> **WHAT IS NEEDED**
Copy the records below character for character.

:: MATERIAL FOR THIS EXERCISE ::

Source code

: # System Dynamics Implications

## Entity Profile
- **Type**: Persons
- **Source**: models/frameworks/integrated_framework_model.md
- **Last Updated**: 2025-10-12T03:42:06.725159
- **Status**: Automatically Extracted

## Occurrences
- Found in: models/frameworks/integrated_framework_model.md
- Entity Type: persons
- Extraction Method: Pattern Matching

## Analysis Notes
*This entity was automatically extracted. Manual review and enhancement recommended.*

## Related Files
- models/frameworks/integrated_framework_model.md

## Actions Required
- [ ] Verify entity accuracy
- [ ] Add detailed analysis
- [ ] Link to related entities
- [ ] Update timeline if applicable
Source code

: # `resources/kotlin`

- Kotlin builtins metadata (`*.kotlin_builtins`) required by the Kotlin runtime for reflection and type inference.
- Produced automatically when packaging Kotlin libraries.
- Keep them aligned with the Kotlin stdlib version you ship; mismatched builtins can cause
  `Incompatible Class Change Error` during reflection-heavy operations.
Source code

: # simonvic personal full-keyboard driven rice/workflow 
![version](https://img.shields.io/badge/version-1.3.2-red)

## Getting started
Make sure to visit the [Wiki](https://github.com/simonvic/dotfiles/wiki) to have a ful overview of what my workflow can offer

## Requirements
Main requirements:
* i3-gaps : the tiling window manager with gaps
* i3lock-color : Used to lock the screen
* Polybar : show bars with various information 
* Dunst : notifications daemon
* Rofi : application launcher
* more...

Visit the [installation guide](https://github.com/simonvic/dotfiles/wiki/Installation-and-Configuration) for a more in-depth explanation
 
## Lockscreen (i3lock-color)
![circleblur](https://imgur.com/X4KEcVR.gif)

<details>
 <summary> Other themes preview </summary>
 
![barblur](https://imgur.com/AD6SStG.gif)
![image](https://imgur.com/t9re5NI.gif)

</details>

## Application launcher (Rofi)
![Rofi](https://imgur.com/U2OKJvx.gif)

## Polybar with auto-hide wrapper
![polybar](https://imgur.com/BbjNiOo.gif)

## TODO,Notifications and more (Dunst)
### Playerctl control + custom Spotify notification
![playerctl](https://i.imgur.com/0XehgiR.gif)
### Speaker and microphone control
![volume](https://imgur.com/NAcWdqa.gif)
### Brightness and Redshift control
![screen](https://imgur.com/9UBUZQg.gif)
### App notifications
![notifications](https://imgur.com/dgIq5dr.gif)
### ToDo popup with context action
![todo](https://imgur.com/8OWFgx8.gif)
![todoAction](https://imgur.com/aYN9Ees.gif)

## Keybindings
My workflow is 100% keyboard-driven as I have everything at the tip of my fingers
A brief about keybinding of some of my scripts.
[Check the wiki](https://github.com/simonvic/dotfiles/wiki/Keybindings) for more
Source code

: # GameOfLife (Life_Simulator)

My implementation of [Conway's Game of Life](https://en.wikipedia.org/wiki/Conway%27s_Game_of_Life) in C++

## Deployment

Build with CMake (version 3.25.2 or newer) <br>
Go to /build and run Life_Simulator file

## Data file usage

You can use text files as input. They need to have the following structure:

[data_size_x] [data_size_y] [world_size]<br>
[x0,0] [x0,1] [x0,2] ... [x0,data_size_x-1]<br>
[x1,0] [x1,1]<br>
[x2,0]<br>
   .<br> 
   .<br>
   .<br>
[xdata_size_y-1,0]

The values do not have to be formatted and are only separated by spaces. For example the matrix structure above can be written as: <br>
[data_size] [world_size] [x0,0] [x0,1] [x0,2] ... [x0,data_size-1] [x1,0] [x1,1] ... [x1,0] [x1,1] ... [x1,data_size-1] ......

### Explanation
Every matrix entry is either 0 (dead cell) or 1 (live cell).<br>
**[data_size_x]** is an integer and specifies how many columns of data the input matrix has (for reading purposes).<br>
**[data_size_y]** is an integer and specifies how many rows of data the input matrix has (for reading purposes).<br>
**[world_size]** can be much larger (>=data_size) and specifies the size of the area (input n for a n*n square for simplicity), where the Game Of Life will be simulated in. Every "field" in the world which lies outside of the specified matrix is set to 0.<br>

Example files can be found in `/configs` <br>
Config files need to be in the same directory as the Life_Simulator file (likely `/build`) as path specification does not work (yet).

:::

> **SOLUTION TO THIS TASK**
Source code

: # System Dynamics Implications

## Entity Profile
- **Type**: Persons
- **Source**: models/frameworks/integrated_framework_model.md
- **Last Updated**: 2025-10-12T03:42:06.725159
- **Status**: Automatically Extracted

## Occurrences
- Found in: models/frameworks/integrated_framework_model.md
- Entity Type: persons
- Extraction Method: Pattern Matching

## Analysis Notes
*This entity was automatically extracted. Manual review and enhancement recommended.*

## Related Files
- models/frameworks/integrated_framework_model.md

## Actions Required
- [ ] Verify entity accuracy
- [ ] Add detailed analysis
- [ ] Link to related entities
- [ ] Update timeline if applicable
Source code

: # `resources/kotlin`

- Kotlin builtins metadata (`*.kotlin_builtins`) required by the Kotlin runtime for reflection and type inference.
- Produced automatically when packaging Kotlin libraries.
- Keep them aligned with the Kotlin stdlib version you ship; mismatched builtins can cause
  `Incompatible Class Change Error` during reflection-heavy operations.
Source code

: # simonvic personal full-keyboard driven rice/workflow 
![version](https://img.shields.io/badge/version-1.3.2-red)

## Getting started
Make sure to visit the [Wiki](https://github.com/simonvic/dotfiles/wiki) to have a ful overview of what my workflow can offer

## Requirements
Main requirements:
* i3-gaps : the tiling window manager with gaps
* i3lock-color : Used to lock the screen
* Polybar : show bars with various information 
* Dunst : notifications daemon
* Rofi : application launcher
* more...

Visit the [installation guide](https://github.com/simonvic/dotfiles/wiki/Installation-and-Configuration) for a more in-depth explanation
 
## Lockscreen (i3lock-color)
![circleblur](https://imgur.com/X4KEcVR.gif)

<details>
 <summary> Other themes preview </summary>
 
![barblur](https://imgur.com/AD6SStG.gif)
![image](https://imgur.com/t9re5NI.gif)

</details>

## Application launcher (Rofi)
![Rofi](https://imgur.com/U2OKJvx.gif)

## Polybar with auto-hide wrapper
![polybar](https://imgur.com/BbjNiOo.gif)

## TODO,Notifications and more (Dunst)
### Playerctl control + custom Spotify notification
![playerctl](https://i.imgur.com/0XehgiR.gif)
### Speaker and microphone control
![volume](https://imgur.com/NAcWdqa.gif)
### Brightness and Redshift control
![screen](https://imgur.com/9UBUZQg.gif)
### App notifications
![notifications](https://imgur.com/dgIq5dr.gif)
### ToDo popup with context action
![todo](https://imgur.com/8OWFgx8.gif)
![todoAction](https://imgur.com/aYN9Ees.gif)

## Keybindings
My workflow is 100% keyboard-driven as I have everything at the tip of my fingers
A brief about keybinding of some of my scripts.
[Check the wiki](https://github.com/simonvic/dotfiles/wiki/Keybindings) for more
Source code

: # GameOfLife (Life_Simulator)

My implementation of [Conway's Game of Life](https://en.wikipedia.org/wiki/Conway%27s_Game_of_Life) in C++

## Deployment

Build with CMake (version 3.25.2 or newer) <br>
Go to /build and run Life_Simulator file

## Data file usage

You can use text files as input. They need to have the following structure:

[data_size_x] [data_size_y] [world_size]<br>
[x0,0] [x0,1] [x0,2] ... [x0,data_size_x-1]<br>
[x1,0] [x1,1]<br>
[x2,0]<br>
   .<br> 
   .<br>
   .<br>
[xdata_size_y-1,0]

The values do not have to be formatted and are only separated by spaces. For example the matrix structure above can be written as: <br>
[data_size] [world_size] [x0,0] [x0,1] [x0,2] ... [x0,data_size-1] [x1,0] [x1,1] ... [x1,0] [x1,1] ... [x1,data_size-1] ......

### Explanation
Every matrix entry is either 0 (dead cell) or 1 (live cell).<br>
**[data_size_x]** is an integer and specifies how many columns of data the input matrix has (for reading purposes).<br>
**[data_size_y]** is an integer and specifies how many rows of data the input matrix has (for reading purposes).<br>
**[world_size]** can be much larger (>=data_size) and specifies the size of the area (input n for a n*n square for simplicity), where the Game Of Life will be simulated in. Every "field" in the world which lies outside of the specified matrix is set to 0.<br>

Example files can be found in `/configs` <br>
Config files need to be in the same directory as the Life_Simulator file (likely `/build`) as path specification does not work (yet).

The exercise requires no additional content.